Problem description
Skip all pictures, then copy the lines from the start of the data through the line with "## 1. Executive Summary", keeping both ends.

Source data Start Marker

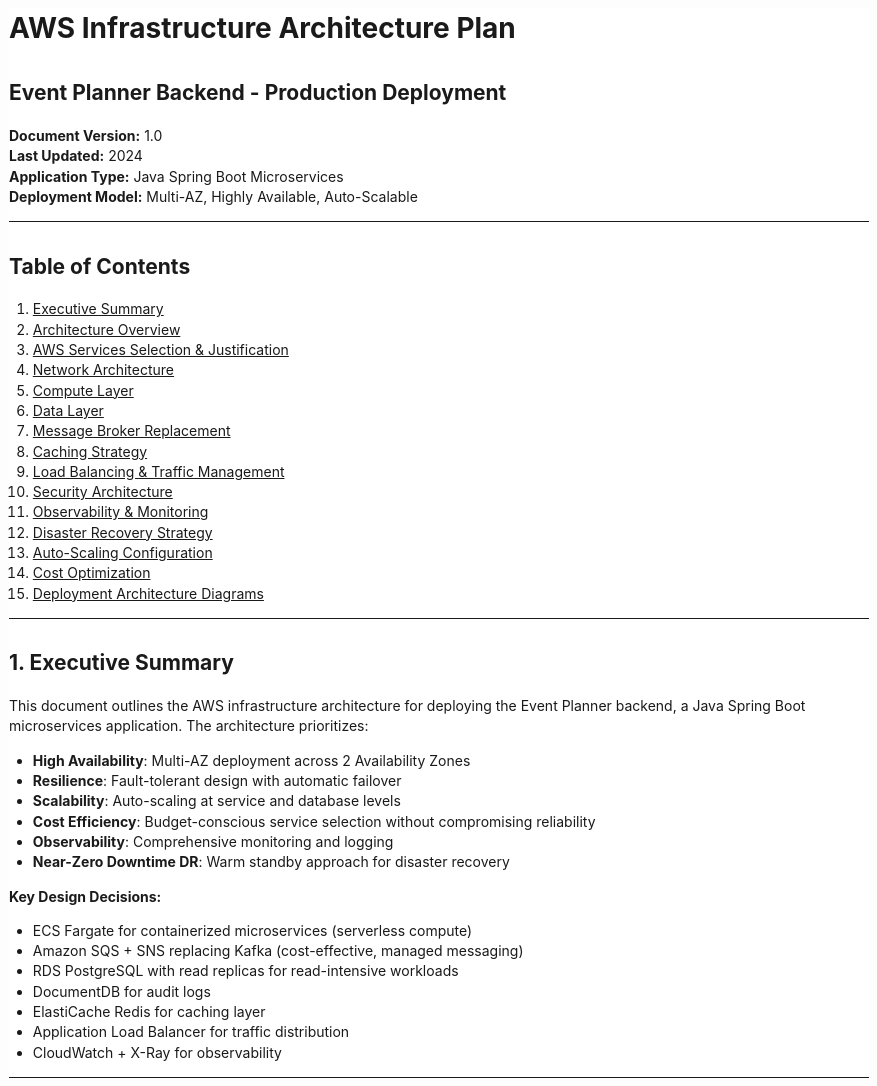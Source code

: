 # AWS Infrastructure Architecture Plan
## Event Planner Backend - Production Deployment

**Document Version:** 1.0  
**Last Updated:** 2024  
**Application Type:** Java Spring Boot Microservices  
**Deployment Model:** Multi-AZ, Highly Available, Auto-Scalable

---

## Table of Contents

1. [Executive Summary](#executive-summary)
2. [Architecture Overview](#architecture-overview)
3. [AWS Services Selection & Justification](#aws-services-selection--justification)
4. [Network Architecture](#network-architecture)
5. [Compute Layer](#compute-layer)
6. [Data Layer](#data-layer)
7. [Message Broker Replacement](#message-broker-replacement)
8. [Caching Strategy](#caching-strategy)
9. [Load Balancing & Traffic Management](#load-balancing--traffic-management)
10. [Security Architecture](#security-architecture)
11. [Observability & Monitoring](#observability--monitoring)
12. [Disaster Recovery Strategy](#disaster-recovery-strategy)
13. [Auto-Scaling Configuration](#auto-scaling-configuration)
14. [Cost Optimization](#cost-optimization)
15. [Deployment Architecture Diagrams](#deployment-architecture-diagrams)

---

## 1. Executive Summary

This document outlines the AWS infrastructure architecture for deploying the Event Planner backend, a Java Spring Boot microservices application. The architecture prioritizes:

- **High Availability**: Multi-AZ deployment across 2 Availability Zones
- **Resilience**: Fault-tolerant design with automatic failover
- **Scalability**: Auto-scaling at service and database levels
- **Cost Efficiency**: Budget-conscious service selection without compromising reliability
- **Observability**: Comprehensive monitoring and logging
- **Near-Zero Downtime DR**: Warm standby approach for disaster recovery

**Key Design Decisions:**
- ECS Fargate for containerized microservices (serverless compute)
- Amazon SQS + SNS replacing Kafka (cost-effective, managed messaging)
- RDS PostgreSQL with read replicas for read-intensive workloads
- DocumentDB for audit logs
- ElastiCache Redis for caching layer
- Application Load Balancer for traffic distribution
- CloudWatch + X-Ray for observability

---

Source data End Marker

Exercise result
Source code

: # AWS Infrastructure Architecture Plan
## Event Planner Backend - Production Deployment

**Document Version:** 1.0  
**Last Updated:** 2024  
**Application Type:** Java Spring Boot Microservices  
**Deployment Model:** Multi-AZ, Highly Available, Auto-Scalable

---

## Table of Contents

1. [Executive Summary](#executive-summary)
2. [Architecture Overview](#architecture-overview)
3. [AWS Services Selection & Justification](#aws-services-selection--justification)
4. [Network Architecture](#network-architecture)
5. [Compute Layer](#compute-layer)
6. [Data Layer](#data-layer)
7. [Message Broker Replacement](#message-broker-replacement)
8. [Caching Strategy](#caching-strategy)
9. [Load Balancing & Traffic Management](#load-balancing--traffic-management)
10. [Security Architecture](#security-architecture)
11. [Observability & Monitoring](#observability--monitoring)
12. [Disaster Recovery Strategy](#disaster-recovery-strategy)
13. [Auto-Scaling Configuration](#auto-scaling-configuration)
14. [Cost Optimization](#cost-optimization)
15. [Deployment Architecture Diagrams](#deployment-architecture-diagrams)

---

## 1. Executive Summary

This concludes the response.